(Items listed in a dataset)
"""
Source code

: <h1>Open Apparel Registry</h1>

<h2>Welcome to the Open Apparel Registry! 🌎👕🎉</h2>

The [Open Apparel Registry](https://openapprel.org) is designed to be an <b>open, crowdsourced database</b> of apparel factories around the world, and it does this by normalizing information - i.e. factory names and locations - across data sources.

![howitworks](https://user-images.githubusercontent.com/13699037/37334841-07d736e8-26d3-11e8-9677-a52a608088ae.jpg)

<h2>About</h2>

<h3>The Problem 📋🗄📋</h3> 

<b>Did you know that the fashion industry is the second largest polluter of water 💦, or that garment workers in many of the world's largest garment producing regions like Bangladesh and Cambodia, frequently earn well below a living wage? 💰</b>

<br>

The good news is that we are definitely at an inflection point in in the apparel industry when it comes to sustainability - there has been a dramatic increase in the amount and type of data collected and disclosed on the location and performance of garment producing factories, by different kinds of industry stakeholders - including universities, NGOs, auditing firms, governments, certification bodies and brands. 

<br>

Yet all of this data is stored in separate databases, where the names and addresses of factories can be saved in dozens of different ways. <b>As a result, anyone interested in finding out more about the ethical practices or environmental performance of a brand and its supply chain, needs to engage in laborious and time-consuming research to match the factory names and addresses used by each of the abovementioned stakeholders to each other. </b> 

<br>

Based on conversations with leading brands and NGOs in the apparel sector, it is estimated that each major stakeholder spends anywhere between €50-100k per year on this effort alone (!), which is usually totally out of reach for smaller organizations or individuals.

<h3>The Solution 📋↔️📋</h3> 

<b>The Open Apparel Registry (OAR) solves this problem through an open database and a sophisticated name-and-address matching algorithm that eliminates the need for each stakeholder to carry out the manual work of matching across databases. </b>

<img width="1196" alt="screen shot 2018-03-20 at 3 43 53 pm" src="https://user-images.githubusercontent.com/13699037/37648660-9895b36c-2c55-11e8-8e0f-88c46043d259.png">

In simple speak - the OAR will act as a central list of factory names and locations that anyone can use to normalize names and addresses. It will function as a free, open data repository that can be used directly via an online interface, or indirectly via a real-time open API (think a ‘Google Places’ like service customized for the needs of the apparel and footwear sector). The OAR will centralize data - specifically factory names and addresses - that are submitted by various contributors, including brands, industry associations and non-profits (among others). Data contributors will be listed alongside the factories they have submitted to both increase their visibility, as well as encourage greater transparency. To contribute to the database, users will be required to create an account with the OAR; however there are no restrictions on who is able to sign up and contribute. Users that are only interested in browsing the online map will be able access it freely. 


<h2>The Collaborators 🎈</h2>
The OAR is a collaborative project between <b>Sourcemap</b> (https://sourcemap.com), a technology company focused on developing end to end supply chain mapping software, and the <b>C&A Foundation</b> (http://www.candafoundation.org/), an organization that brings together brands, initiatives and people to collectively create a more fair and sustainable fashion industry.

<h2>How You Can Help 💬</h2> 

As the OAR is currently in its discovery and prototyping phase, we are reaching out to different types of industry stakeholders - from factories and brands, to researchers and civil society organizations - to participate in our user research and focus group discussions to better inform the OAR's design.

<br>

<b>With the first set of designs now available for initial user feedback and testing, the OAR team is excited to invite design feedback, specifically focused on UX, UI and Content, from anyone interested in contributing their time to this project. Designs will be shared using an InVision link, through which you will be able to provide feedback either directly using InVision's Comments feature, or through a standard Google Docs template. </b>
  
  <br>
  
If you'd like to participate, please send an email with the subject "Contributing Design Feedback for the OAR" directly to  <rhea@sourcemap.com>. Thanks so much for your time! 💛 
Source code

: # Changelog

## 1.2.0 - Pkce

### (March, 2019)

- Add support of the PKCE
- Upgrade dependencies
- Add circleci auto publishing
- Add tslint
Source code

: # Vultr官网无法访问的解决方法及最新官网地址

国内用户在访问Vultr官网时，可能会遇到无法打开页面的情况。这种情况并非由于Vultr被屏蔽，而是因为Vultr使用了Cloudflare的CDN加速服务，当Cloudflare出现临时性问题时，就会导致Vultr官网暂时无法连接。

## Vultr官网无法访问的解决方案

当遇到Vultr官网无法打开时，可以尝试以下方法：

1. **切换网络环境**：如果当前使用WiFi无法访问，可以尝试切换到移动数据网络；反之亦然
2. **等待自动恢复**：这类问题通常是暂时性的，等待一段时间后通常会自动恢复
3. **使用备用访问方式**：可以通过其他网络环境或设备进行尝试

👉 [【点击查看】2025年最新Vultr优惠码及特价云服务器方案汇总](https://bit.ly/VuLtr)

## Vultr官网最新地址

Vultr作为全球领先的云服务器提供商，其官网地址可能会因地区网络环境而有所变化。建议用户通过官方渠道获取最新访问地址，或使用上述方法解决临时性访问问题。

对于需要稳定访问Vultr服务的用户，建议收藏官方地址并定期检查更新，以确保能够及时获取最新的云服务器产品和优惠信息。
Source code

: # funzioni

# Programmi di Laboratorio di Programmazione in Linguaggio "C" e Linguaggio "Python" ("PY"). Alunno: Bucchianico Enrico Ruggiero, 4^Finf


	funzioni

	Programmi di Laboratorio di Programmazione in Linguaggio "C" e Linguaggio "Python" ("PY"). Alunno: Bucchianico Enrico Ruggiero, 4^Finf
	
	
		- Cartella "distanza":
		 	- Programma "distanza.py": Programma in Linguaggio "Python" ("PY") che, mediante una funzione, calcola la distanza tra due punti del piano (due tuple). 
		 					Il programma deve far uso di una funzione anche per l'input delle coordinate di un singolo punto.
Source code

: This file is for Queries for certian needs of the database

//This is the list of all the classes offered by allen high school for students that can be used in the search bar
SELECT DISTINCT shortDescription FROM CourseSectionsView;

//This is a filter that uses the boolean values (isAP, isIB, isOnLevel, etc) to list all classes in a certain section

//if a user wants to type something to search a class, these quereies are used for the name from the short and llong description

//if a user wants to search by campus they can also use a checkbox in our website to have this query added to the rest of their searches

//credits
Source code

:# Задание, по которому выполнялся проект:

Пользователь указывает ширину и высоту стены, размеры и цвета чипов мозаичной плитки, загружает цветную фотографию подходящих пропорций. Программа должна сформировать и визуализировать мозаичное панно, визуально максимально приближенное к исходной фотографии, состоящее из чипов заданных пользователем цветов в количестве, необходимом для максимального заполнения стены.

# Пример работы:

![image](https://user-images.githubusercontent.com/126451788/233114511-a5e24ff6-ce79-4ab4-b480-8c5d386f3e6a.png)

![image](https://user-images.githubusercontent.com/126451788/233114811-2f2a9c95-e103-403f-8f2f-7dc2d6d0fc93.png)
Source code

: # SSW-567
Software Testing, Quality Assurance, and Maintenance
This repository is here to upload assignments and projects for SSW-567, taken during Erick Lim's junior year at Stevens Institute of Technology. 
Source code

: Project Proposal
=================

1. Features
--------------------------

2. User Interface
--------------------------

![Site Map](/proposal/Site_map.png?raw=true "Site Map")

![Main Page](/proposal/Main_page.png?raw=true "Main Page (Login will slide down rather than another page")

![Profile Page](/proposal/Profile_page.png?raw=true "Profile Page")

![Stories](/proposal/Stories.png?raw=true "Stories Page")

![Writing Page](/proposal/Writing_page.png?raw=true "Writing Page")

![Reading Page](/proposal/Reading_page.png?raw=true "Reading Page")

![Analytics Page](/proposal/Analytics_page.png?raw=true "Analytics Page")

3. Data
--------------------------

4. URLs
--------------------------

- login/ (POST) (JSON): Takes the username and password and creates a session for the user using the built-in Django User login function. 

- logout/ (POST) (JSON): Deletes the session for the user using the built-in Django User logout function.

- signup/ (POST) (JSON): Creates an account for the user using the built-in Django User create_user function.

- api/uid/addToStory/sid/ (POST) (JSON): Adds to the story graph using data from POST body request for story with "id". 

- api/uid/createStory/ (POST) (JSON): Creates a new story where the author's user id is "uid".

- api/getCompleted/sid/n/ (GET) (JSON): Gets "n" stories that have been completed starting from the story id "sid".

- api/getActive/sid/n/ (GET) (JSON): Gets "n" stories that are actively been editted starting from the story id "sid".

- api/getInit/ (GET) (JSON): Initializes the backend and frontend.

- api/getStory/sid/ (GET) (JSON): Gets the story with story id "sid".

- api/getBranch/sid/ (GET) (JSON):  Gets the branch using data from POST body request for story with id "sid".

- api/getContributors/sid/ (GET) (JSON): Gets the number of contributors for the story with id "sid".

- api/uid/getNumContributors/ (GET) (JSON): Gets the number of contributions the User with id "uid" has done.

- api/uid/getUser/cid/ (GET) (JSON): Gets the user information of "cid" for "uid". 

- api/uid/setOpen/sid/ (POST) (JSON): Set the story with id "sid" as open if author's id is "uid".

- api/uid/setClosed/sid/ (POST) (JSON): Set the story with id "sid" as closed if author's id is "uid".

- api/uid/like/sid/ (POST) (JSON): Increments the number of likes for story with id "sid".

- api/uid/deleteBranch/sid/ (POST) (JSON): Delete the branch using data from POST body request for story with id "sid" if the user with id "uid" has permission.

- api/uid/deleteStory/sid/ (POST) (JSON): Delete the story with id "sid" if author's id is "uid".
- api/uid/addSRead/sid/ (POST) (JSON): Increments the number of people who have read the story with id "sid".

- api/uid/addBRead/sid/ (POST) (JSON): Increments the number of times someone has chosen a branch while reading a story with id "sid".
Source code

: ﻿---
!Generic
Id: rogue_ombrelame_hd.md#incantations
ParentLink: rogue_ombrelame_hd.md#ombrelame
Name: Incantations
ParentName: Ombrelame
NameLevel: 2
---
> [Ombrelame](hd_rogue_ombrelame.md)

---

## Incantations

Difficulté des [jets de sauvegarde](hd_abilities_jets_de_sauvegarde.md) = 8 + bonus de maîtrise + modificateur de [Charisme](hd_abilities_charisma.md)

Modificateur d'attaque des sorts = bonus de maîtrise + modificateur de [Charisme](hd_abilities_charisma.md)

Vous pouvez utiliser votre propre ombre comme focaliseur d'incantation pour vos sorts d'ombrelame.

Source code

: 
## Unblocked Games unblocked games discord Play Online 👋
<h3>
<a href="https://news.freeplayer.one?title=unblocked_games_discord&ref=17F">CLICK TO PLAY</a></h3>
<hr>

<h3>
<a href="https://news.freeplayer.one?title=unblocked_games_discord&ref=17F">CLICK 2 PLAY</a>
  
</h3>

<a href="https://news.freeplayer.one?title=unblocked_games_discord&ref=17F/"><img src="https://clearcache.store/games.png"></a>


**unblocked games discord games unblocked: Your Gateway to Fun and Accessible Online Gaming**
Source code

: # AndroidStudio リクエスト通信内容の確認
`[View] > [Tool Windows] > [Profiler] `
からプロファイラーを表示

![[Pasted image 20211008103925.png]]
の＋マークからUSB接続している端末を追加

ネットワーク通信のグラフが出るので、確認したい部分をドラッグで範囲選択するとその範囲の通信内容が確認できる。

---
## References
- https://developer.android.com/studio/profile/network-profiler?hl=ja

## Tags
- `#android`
"""
**Aim of the exercise**
Out of the records above, pull the lines that include the word "maîtrise".

**Your response**
Difficulté des [jets de sauvegarde](hd_abilities_jets_de_sauvegarde.md) = 8 + bonus de maîtrise + modificateur de [Charisme](hd_abilities_charisma.md)
Modificateur d'attaque des sorts = bonus de maîtrise + modificateur de [Charisme](hd_abilities_charisma.md)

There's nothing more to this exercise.